The Wilmington/Cape Fear Home Builders Association Fish Tales Tournament was held Saturday, August 20 from Dockside Restaurant and Marina in Wrightsville Beach. This was an inshore-offshore tournament with categories for red drum, flounder and speckled trout on the inshore side, with king mackerel and sailfish (release) on the offshore side.

Luke Tippett and Christian Wolfe weighed in the only trout to win that category, but also connected with a 6 pound drum to place second there also. The largest drum weighed 6.7 pounds and was caught by butch (Michael) Davis. Jason Sellers was third with a 5.7 pound drum.

Kevin Gray and Capt. Jeff Wolfe paced the Flounder Division with a 4.5 pound flatfish. Gary Hurley and Max Gaspeny caught a 2.7 pound flounder to finish second. Matt Davis finished third with a 2.4 pounder.

While the tournament had a King Mackerel Division, none were weighed. Craig Stevens and the crew of the Blue Dog were the only team to release a sailfish and won that division. For more information visit www.wilmingtonhomebuilders.com.

The Sneads Ferry Rotary Club held their annual king mackerel tournament on August 20. This is the third tournament in SKA Division 1 and was held from New River Marina. This tournament had a very impressive leaderboard. There were six kings heavier than 40 pounds and it took a 30 pounder to make the top 15. The tournament attracted 116 boats and 35 of them brought fish to the scales.

Skip Conklin of Morehead City and the Ocean Athlete Fishing Team are on a roll. For the second time in less than a month, they caught the largest fish and won the tournament. It was also the second time they have won this tournament. This fish wasn't quite as impressive as their 60 pounder from a few weeks ago, but it weighed a very respectable 46.49 pounds. Sandy Conklin earned Top Lady Angler honors for this fish. Mike McDuffie and team Black Gold were second at 45 pounds even and earned Top Senior Angler honors for Don Williamson. Intracoastal Angler with Jackson David was third at 43.67 pounds.

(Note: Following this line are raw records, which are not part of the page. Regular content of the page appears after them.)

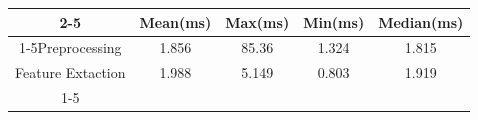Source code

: \documentclass{standalone}
\begin{document}
 
 \begin{tabular}{|c |c |c |c |c |}
\cline{2-5}\cline{2-5} \multicolumn{1}{c |}{ } & Mean(ms) & Max(ms) & Min(ms) & Median(ms)\\ 
\cline{1-5}Preprocessing & 1.856 & 85.36 & 1.324 & 1.815\\ 
 \hhline{|=|=|=|=|=|}Feature Extaction & 1.988 & 5.149 & 0.803 & 1.919\\ 
 \cline{1-5}\hline \end{tabular}
 
\end{document}
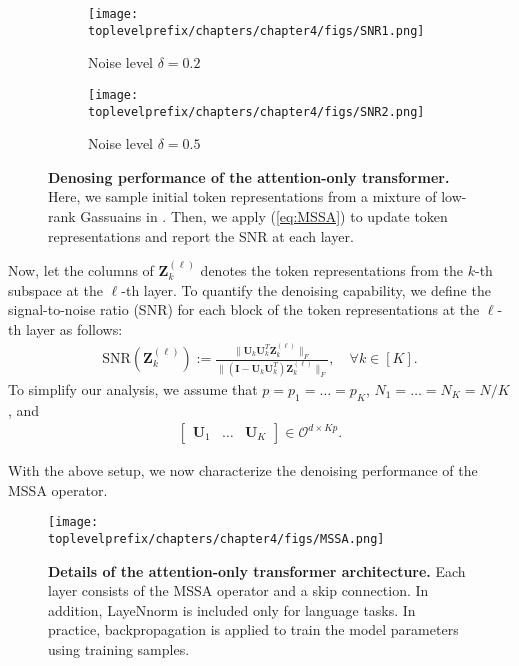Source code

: \documentclass[\toplevelprefix/book-main.tex]{subfiles}
\begin{document}
\begin{figure}[t]
    \begin{subfigure}[t]{0.45\textwidth}
        \centering
        \texttt{[image: \\toplevelprefix/chapters/chapter4/figs/SNR1.png]}
        \caption{Noise level $\delta = 0.2$}
    \end{subfigure}
    \hfill
    \begin{subfigure}[t]{0.45\textwidth}
        \centering
        \texttt{[image: \\toplevelprefix/chapters/chapter4/figs/SNR2.png]}
        \caption{Noise level $\delta = 0.5$}
    \end{subfigure}
    \caption{{\bf Denosing performance of the attention-only transformer.} Here, we sample initial token representations from a mixture of low-rank Gassuains in . Then, we apply (\ref{eq:MSSA}) to update token representations and report the SNR at each layer.}  \label{fig:MSSA} 
\end{figure} 


Now, let the columns of $\bm Z_k^{(\ell)}$ denotes the token representations from the $k$-th subspace at the $\ell$-th layer. To quantify the denoising capability, we define the signal-to-noise ratio (SNR) for each block of the token representations at the $\ell$-th layer as follows: 
\begin{align}\label{def:SNR}
\mathrm{SNR}(\bm Z_k^{(\ell)}) :=  \frac{\|\bm U_k\bm U_k^T\bm Z_k^{(\ell)} \|_F}{\|(\bm I - \bm U_k\bm U_k^T)\bm Z_k^{(\ell)} \|_F},\quad \forall k \in [K].
\end{align}
To simplify our analysis, we assume that $p=p_1=\dots=p_K$, $N_1=\dots=N_K=N/K$, and 
\begin{align}\label{eq:orth}
\begin{bmatrix}
\bm U_1 & \dots & \bm U_K
\end{bmatrix} \in \mathcal{O}^{d\times Kp}. 
\end{align}  

With the above setup, we now characterize the denoising performance of the MSSA operator.

\begin{figure*}[t]
\begin{center}
        \texttt{[image: \\toplevelprefix/chapters/chapter4/figs/MSSA.png]}
    \caption{\textbf{Details of the attention-only transformer architecture.} Each layer consists of the MSSA operator and a skip connection. In addition, LayeNnorm is included only for language tasks. In practice, backpropagation is applied to train the model parameters using training samples. %
    }\label{fig:transformer}
\end{center} 
\end{figure*}
\end{document}
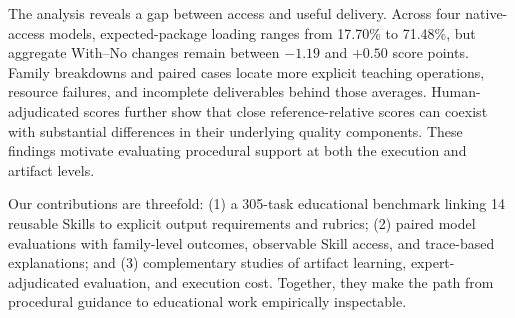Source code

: The analysis reveals a gap between access and useful delivery. Across four
native-access models, expected-package loading ranges from 17.70\% to 71.48\%,
but aggregate With--No changes remain between $-1.19$ and $+0.50$ score points.
Family breakdowns and paired cases locate more explicit teaching operations,
resource failures, and incomplete deliverables behind those averages.
Human-adjudicated scores further show that close reference-relative scores can
coexist with substantial differences in their underlying quality components.
These findings motivate evaluating procedural support at both the execution
and artifact levels.

Our contributions are threefold: (1) a 305-task educational benchmark linking
14 reusable Skills to explicit output requirements and rubrics; (2) paired
model evaluations with family-level outcomes, observable Skill access, and
trace-based explanations; and (3) complementary studies of artifact learning,
expert-adjudicated evaluation, and execution cost. Together, they make the
path from procedural guidance to educational work empirically inspectable.
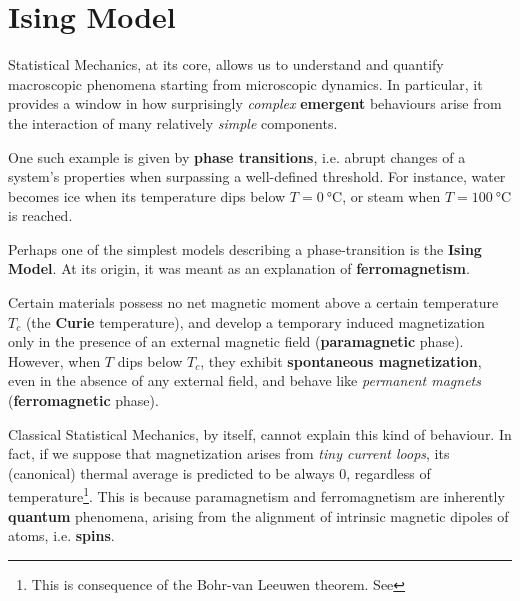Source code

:\documentclass[../template.tex]{subfiles}
\begin{document}
\chapter{Ising Model}
Statistical Mechanics, at its core, allows us to understand and quantify macroscopic phenomena starting from microscopic dynamics. In particular, it provides a window in how surprisingly \textit{complex} \textbf{emergent} behaviours arise from the interaction of many relatively \textit{simple}  components.

\medskip

One such example is given by \textbf{phase transitions}, i.e. abrupt changes of a system's properties when surpassing a well-defined threshold. For instance, water becomes ice when its temperature dips below $T=\SI{0}{\celsius}$, or steam when $T = \SI{100}{\celsius}$ is reached.

\medskip

Perhaps one of the simplest models describing a phase-transition is the \textbf{Ising Model}. At its origin, it was meant as an explanation of \textbf{ferromagnetism}. 

Certain materials possess no net magnetic moment above a certain temperature $T_c$ (the \textbf{Curie} temperature), and develop a temporary induced magnetization only in the presence of an external magnetic field (\textbf{paramagnetic} phase). However, when $T$ dips below $T_c$, they exhibit \textbf{spontaneous magnetization}, even in the absence of any external field, and behave like \textit{permanent magnets} (\textbf{ferromagnetic} phase).

\medskip

Classical Statistical Mechanics, by itself, cannot explain this kind of behaviour. In fact, if we suppose that magnetization arises from \textit{tiny current loops}, its (canonical) thermal average is predicted to be always $0$, regardless of temperature\footnote{This is consequence of the Bohr-van Leeuwen theorem. See }. %
This is because paramagnetism and ferromagnetism are inherently \textbf{quantum} phenomena, arising from the alignment of intrinsic magnetic dipoles of atoms, i.e. \textbf{spins}.

\medskip
\end{document}

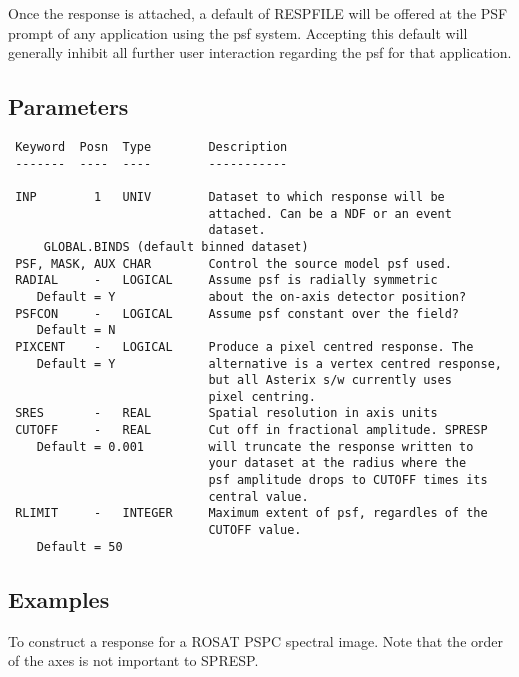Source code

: \documentclass{book}
\renewcommand{\_}{{\tt\char'137}}     %
\begin{document}
Once the response is attached, a default of RESPFILE will be
offered at the PSF prompt of any application using the psf system.
Accepting this default will generally inhibit all further user
interaction regarding the psf for that application.

\subsection{Parameters}
\begin{verbatim}
 Keyword  Posn  Type        Description
 -------  ----  ----        -----------

 INP        1   UNIV        Dataset to which response will be
                            attached. Can be a NDF or an event
                            dataset.
     GLOBAL.BINDS (default binned dataset)
 PSF, MASK, AUX CHAR        Control the source model psf used.
 RADIAL     -   LOGICAL     Assume psf is radially symmetric
    Default = Y             about the on-axis detector position?
 PSFCON     -   LOGICAL     Assume psf constant over the field?
    Default = N
 PIXCENT    -   LOGICAL     Produce a pixel centred response. The
    Default = Y             alternative is a vertex centred response,
                            but all Asterix s/w currently uses
                            pixel centring.
 SRES       -   REAL        Spatial resolution in axis units
 CUTOFF     -   REAL        Cut off in fractional amplitude. SPRESP
    Default = 0.001         will truncate the response written to
                            your dataset at the radius where the
                            psf amplitude drops to CUTOFF times its
                            central value.
 RLIMIT     -   INTEGER     Maximum extent of psf, regardles of the
                            CUTOFF value.
    Default = 50

\end{verbatim}\subsection{Examples}
To construct a response for a ROSAT PSPC spectral image. Note that
the order of the axes is not important to SPRESP.
\end{document}
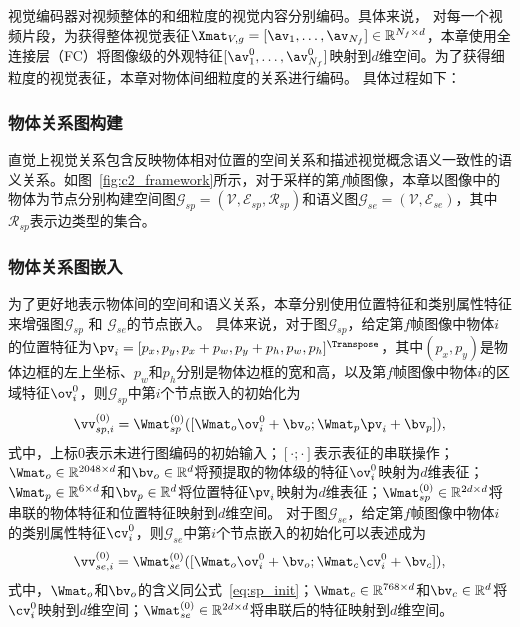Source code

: 视觉编码器对视频整体的和细粒度的视觉内容分别编码。具体来说，
对每一个视频片段，为获得整体视觉表征$\Xmat_{V, g}=[\av_1,\dots,\av_{N_f}]\in \mathbb{R}^{N_f \times d}$，本章使用全连接层（FC）将图像级的外观特征$[\av_1^{0}, \dots, \av_{N_f}^{0}]$映射到$d$维空间。为了获得细粒度的视觉表征，本章对物体间细粒度的关系进行编码。
具体过程如下：


\subsubsection{物体关系图构建}
直觉上视觉关系包含反映物体相对位置的空间关系和描述视觉概念语义一致性的语义关系。如图~\ref{fig:c2_framework}所示，对于采样的第$f$帧图像，本章以图像中的物体为节点分别构建空间图$\mathcal{G}_{sp} = (\mathcal{V}, \mathcal{E}_{sp}, \mathcal{R}_{sp})$和语义图$\mathcal{G}_{se} = (\mathcal{V}, \mathcal{E}_{se})$，其中$\mathcal{R}_{sp}$表示边类型的集合。


\subsubsection{物体关系图嵌入}
为了更好地表示物体间的空间和语义关系，本章分别使用位置特征和类别属性特征来增强图$\mathcal{G}_{sp}$ 和 $\mathcal{G}_{se}$的节点嵌入。
具体来说，对于图$\mathcal{G}_{sp}$，给定第$f$帧图像中物体$i$的位置特征为$\pv_i = [p_x, p_y, p_x + p_w, p_y + p_h, p_w, p_h]^{\Transpose}$，其中$(p_x, p_y)$是物体边框的左上坐标、$p_w$和$p_h$分别是物体边框的宽和高，以及第$f$帧图像中物体$i$的区域特征$\ov_i^{0}$，则$\mathcal{G}_{sp}$中第$i$个节点嵌入的初始化为
\begin{align}
\vv_{sp,i}^{(0)} = \Wmat_{sp}^{(0)}([\Wmat_o\ov_i^{0} + \bv_o; \Wmat_{p} \pv_i + \bv_p]), 
\label{eq:sp_init}
\end{align}
式中，上标0表示未进行图编码的初始输入；$[\cdot; \cdot]$表示表征的串联操作；$\Wmat_{o} \in \mathbb{R}^{\text{2048} \times d}$和$\bv_o \in \mathbb{R}^{d}$将预提取的物体级的特征$\ov_i^{0}$映射为$d$维表征；$\Wmat_{p} \in \mathbb{R}^{\text{6} \times d}$和$\bv_p \in \mathbb{R}^{d}$将位置特征$\pv_i$映射为$d$维表征；$\Wmat_{sp}^{(0)} \in \mathbb{R}^{2d\times d}$将串联的物体特征和位置特征映射到$d$维空间。
对于图$\mathcal{G}_{se}$，给定第$f$帧图像中物体$i$的类别属性特征$\cv^{0}_i$，则$\mathcal{G}_{se}$中第$i$个节点嵌入的初始化可以表述成为
\begin{align}
\vv_{se,i}^{(0)} = \Wmat_{se}^{(0)}([\Wmat_o\ov_i^{0} + \bv_o; \Wmat_{c} \cv_i^{0} + \bv_c]), 
\end{align}
式中，$\Wmat_{o}$和$\bv_o$的含义同公式~\eqref{eq:sp_init}；$\Wmat_{c} \in \mathbb{R}^{\text{768} \times d}$和$\bv_c \in \mathbb{R}^{d}$将$\cv_i^{0}$映射到$d$维空间；$\Wmat_{se}^{(0)} \in \mathbb{R}^{2d\times d}$将串联后的特征映射到$d$维空间。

The top placing boat of 23 Feet or under was the Baby Jane, with Capt. Bobby Joe Long and crew. Top Junior Angler honors went to Crocket Henderson on the Liquid fire for catching a 42.51 pound king. For more information visit www.sneadsferryrotary.com.

The Pirate's Cove Billfish Tournament began last Tuesday and fished through Friday, August 16 to 19. This was the final tournament in the 2011 N.C. Governor's Cup Billfish Series and was held at Pirate's Cove Marina in Manteo.

The Bi-Op-Sea, with Capt. Jesse Granitzki, totaled 1400 release points to claim the win. Sea Toy, with Capt. Bull Tolson and Cacique, owned by Paul Coury, tied for second place with 1260 points but Sea Toy released their last fish earliest and won the tie-breaker to earn second.

NASCAR driver Elliott Sadler spent some time on the Rigged Up and reeled in a 61.6 pound tuna to top the category. The largest wahoo weighed 37.5 pounds and was caught by Tim Murphy on the Sea Hag. Rick Barnes landed a 33.2 pound dolphin while fishing on the Blue Bird and earned largest dolphin honors.

In a special category for boats of 38 feet or less, Capt. Sean Broaddus led the Hungry Eyes to 490 points and the category win. Brook Smith won Top Lady Angler honors while fishing on the Double B. For more information visit www.fishpiratescove.com.

There is not a tournament listed on the N.C. Division of Marine Fisheries Saltwater Tournament list for the coming weekend and that may be a good thing in several ways. At the least, none will have to be cancelled or postponed and rescheduled. I don't think anyone will be fishing along the N.C. coast on Saturday. The tournament action picks up again on Labor Day Weekend with the Harkers Island Tackle and Trading Post Shark Tournament (www.harkersislandtackleandtradingpost.com) in Harkers Island and the Brunswick Islands Saltwater Classic (www.bluewaterpromo.com) at South Harbor Village Marina in Oak Island.

Snug the mooring lines, batten down the hatches and let's enjoy some fishing once Hurricane Irene passes.